--- START ---
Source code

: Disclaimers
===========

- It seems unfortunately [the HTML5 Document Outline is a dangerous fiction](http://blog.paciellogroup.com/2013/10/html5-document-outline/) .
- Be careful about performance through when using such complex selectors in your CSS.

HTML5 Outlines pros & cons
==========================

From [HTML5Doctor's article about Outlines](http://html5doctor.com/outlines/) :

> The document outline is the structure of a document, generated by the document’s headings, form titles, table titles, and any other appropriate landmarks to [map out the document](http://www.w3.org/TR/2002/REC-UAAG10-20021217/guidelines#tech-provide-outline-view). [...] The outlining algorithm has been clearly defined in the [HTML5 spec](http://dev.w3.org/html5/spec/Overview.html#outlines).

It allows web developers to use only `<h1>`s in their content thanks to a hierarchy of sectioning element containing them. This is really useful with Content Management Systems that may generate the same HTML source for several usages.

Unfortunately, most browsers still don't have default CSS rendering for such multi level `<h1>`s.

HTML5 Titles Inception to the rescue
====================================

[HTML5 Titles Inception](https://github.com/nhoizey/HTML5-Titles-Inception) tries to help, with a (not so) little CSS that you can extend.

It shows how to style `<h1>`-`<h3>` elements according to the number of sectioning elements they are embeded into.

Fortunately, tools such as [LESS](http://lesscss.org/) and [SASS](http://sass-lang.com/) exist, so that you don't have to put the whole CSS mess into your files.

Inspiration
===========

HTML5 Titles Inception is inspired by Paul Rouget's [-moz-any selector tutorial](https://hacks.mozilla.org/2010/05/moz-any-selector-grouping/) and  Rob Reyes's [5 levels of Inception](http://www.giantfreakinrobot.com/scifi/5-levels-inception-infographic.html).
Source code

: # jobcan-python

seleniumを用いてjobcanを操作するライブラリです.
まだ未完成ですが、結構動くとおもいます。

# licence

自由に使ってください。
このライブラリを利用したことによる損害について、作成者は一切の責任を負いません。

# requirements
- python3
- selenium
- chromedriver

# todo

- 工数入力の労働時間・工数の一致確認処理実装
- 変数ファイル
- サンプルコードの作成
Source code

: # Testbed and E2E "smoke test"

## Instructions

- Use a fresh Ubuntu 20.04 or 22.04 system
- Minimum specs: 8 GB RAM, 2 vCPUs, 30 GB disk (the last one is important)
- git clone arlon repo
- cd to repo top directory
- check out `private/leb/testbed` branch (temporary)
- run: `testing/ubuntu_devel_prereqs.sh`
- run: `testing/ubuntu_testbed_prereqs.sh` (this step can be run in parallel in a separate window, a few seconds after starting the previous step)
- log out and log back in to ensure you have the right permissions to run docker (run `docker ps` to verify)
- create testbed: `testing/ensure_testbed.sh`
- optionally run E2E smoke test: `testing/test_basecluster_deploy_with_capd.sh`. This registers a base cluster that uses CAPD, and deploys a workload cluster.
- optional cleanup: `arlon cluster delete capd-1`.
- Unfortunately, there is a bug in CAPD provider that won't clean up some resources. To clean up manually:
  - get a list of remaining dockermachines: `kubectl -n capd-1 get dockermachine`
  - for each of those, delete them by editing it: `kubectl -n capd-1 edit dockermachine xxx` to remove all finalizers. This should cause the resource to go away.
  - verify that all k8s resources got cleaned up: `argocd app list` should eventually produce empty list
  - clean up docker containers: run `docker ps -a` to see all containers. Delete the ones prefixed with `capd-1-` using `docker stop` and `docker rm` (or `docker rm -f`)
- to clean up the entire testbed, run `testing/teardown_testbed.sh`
--- END ---
> _What the task asks_
Whenever a line above has the word "sectioning" in it, copy that line.

> _Output_
It allows web developers to use only `<h1>`s in their content thanks to a hierarchy of sectioning element containing them. This is really useful with Content Management Systems that may generate the same HTML source for several usages.
It shows how to style `<h1>`-`<h3>` elements according to the number of sectioning elements they are embeded into.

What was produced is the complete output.